(INPUT MATERIAL)
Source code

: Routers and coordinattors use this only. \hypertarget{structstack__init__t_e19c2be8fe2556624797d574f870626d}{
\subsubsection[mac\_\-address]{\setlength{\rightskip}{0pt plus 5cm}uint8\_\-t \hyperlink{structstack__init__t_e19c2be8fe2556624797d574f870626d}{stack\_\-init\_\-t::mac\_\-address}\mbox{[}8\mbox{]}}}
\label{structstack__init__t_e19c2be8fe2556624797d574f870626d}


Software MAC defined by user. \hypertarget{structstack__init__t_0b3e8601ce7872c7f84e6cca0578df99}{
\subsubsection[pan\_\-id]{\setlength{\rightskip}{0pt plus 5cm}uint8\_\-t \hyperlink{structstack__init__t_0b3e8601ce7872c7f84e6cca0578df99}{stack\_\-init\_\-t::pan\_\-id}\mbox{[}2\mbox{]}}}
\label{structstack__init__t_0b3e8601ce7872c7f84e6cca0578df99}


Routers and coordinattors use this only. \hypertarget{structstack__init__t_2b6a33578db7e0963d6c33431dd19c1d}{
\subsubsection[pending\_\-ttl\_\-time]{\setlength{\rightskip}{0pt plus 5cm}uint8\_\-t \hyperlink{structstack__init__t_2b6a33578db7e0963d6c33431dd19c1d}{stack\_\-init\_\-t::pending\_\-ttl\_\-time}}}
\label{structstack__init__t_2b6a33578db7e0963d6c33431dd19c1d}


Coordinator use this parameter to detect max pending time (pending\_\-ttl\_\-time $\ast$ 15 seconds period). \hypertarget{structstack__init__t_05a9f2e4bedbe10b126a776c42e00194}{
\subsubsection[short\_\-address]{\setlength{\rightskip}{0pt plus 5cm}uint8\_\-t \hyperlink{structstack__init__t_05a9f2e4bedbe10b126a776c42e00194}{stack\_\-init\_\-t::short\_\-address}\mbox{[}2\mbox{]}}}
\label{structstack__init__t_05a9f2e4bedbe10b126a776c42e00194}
(End INPUT MATERIAL)
EXERCISE PROMPT
From the material above, count the lines that include "mbox" and give only the total.

WRITTEN ANSWER
3